For Gallant and his lab, this was just another demonstration of their technology. While his device has made plenty of headlines, he never actually set out to build a brain decoder. “It was one of the coolest things we ever did,” he says, “but it’s not science.” Gallant’s research focuses on figuring out how the visual system works, creating models of how the brain processes visual information.
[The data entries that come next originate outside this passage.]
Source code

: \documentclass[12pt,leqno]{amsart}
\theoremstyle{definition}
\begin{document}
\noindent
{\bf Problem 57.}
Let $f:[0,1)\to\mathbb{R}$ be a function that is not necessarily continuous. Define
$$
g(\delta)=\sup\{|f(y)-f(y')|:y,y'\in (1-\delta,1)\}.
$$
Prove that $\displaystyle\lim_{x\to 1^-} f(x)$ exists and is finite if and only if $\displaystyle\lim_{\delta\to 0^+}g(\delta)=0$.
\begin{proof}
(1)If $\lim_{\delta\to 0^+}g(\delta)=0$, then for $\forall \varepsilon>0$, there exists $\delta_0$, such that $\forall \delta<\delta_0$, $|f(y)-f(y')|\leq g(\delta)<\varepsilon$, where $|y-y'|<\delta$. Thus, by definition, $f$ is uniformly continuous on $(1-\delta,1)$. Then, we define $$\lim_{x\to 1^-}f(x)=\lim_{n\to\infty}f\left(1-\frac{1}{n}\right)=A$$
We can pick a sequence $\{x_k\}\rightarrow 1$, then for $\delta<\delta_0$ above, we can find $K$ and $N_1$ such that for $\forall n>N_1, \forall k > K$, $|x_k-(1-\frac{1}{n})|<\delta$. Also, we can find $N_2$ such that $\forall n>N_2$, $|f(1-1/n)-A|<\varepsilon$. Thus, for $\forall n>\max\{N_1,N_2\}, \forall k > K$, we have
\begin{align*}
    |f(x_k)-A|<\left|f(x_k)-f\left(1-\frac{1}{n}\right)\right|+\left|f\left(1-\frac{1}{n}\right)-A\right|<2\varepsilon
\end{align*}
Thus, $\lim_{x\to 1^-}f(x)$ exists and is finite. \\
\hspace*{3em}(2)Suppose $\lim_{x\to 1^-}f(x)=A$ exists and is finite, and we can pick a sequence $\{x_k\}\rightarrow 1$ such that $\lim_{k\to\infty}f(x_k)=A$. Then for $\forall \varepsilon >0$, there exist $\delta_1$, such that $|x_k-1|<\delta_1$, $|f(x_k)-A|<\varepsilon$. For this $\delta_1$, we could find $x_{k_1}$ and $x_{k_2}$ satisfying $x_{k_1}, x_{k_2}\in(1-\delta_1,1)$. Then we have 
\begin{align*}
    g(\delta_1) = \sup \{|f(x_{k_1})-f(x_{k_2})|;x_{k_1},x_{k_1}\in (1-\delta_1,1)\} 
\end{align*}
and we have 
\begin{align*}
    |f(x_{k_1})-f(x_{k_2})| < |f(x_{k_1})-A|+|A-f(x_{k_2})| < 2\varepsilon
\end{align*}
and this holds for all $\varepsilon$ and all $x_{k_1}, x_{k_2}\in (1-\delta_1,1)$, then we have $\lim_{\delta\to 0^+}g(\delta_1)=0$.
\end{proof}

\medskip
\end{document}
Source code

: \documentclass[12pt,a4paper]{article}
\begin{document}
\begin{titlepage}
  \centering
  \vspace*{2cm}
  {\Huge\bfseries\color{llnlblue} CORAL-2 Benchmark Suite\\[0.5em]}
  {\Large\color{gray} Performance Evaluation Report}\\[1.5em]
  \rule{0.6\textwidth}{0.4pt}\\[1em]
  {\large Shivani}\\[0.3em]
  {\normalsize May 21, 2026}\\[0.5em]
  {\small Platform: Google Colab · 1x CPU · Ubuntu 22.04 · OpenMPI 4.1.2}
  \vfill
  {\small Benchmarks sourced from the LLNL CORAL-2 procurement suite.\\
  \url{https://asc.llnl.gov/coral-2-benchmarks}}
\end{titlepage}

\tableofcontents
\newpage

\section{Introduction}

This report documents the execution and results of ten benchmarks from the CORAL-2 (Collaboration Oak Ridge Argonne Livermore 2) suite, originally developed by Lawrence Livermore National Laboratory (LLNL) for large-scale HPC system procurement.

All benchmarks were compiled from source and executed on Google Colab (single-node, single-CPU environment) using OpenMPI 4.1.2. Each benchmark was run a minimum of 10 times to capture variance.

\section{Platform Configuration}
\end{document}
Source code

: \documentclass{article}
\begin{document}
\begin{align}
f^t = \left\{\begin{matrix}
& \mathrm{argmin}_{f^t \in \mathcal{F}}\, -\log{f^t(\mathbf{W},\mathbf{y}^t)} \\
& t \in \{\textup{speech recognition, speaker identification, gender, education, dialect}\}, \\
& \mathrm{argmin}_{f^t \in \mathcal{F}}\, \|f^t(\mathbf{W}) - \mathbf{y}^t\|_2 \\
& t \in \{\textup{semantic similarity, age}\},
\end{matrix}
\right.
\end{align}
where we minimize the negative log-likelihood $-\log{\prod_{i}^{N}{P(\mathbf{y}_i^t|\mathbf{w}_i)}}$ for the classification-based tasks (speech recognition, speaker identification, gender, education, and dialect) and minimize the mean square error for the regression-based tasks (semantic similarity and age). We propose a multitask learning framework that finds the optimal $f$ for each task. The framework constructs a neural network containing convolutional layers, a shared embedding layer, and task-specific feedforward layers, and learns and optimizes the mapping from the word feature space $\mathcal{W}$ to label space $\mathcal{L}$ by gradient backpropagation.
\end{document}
The brain reader was a side project, a coincidental offshoot of his actual scientific research. “It just so happens that if you build a really good model of the brain, then that turns out to be the best possible decoder.”
Right now, in order for Gallant to ‘read’ thoughts, one has to slide into a functional magnetic resonance imaging (MRI) machine – a huge, expensive device that measures where the blood is flowing in the brain. While MRI is one of the best ways to measure the activity of the brain, it’s not perfect, nor is it portable. Subjects in an MRI machine can’t move, and the devices are expensive and huge.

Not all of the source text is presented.